Discussion in 'Ambulances and Equipment' started by panterany666, Jul 11, 2017.

  1. panterany666

    panterany666 Forum Ride Along


    I'm looking to set up a speed loading system to restock the ambulance in my department, and I am looking for feedback/pictures from anyone who uses this system. Some of the questions I have are:
    1. How thick are the plastic bags you use to seal the packs.
    2. How many packs do you have?
    3. What's in each pack?
    4. How long is the heat sealer you have?
    5. What are the different size boxes (plastic or corrugated boxes) you use for the packs.

    Any help is greatly appreciated.
  2. RocketMedic

    RocketMedic Just Like Otters!

    It's not the bags, it's the people stocking them.
  3. DesertMedic66

    DesertMedic66 Forum Troll

    We just use generic heat shrink wrap. It is fairly thin however it is a complete pain in the *** to rip open while on a call. We have a bleeding control pack, soft suction pack, 2 different syringe packs, IM needle pack, EtCO2 pack, and a misc pack (bite block, tongue depressors, triangle bandage, iodine, etc).

    Usually the first part of my day is opening the plastic up so that it makes my life easier and not have to worry about trying to open them while on a call.
  4. NomadicMedic

    NomadicMedic formerly DEmedic

    I'd be curious to see what's actually in each pack. It could make like easier at my service.
  5. hometownmedic5

    hometownmedic5 Forum Asst. Chief

    I've worked with this system. It's great from a compliance stand point, and truck check outs are a breeze. Beyond that, the best I can say is "eh, it works".

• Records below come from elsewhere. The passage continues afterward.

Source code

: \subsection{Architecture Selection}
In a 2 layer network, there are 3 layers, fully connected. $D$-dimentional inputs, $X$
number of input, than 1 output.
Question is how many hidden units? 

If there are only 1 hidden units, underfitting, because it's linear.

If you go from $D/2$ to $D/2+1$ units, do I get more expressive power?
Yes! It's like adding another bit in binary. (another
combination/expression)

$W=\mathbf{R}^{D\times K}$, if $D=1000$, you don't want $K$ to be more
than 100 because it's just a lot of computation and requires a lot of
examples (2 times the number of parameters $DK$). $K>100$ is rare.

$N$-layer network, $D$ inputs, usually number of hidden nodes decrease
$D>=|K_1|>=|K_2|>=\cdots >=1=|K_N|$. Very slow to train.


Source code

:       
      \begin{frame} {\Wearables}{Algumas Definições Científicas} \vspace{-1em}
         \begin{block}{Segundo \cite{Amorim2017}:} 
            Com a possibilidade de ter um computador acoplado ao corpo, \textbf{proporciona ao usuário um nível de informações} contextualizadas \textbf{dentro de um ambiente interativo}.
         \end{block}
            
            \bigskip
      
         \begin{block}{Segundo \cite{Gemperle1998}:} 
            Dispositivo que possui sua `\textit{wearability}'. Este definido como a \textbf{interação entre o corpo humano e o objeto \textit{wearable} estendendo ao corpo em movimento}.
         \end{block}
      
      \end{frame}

    The company I worked for that did it took the state mandated equipment minimums, separated all the items into categories and made separate bags for each category. When you checked out a truck, you looked for A1, A2,A3 bags(sealed), B1,B2 sealed and so on. Then, there was a working cabinet that had a few of everything so you didn't have to break the seal every time you needed a whatever. Every truck was more or less inspection ready at all times and check outs were quick and painless. Beyond that, the bags themselves were a pain to deal with and the guy in charge of making them was never around to do it; so when you did use one, it could be a few days(weeks) before you got it replaced.
  6. agregularguy

    agregularguy Forum Lieutenant

    I currently work in this type of system. Walk into logistics in the morning, you sign out a box with your narcs, then a separate box with your RSI kit, radios, phone, paperwork etc. In the truck, you have boxes sealed with plastic wrap labeled A1-5, B1-5, C1-5 etc. Makes it quick and easy to check your truck when you get in. End of shift, whatever boxes you broke the seal on you brought back to logistics and swapped out with a sealed box, and returned the new one to your truck. There's a person in logistics 24/7 so you can always resupply there if need be during middle of shift.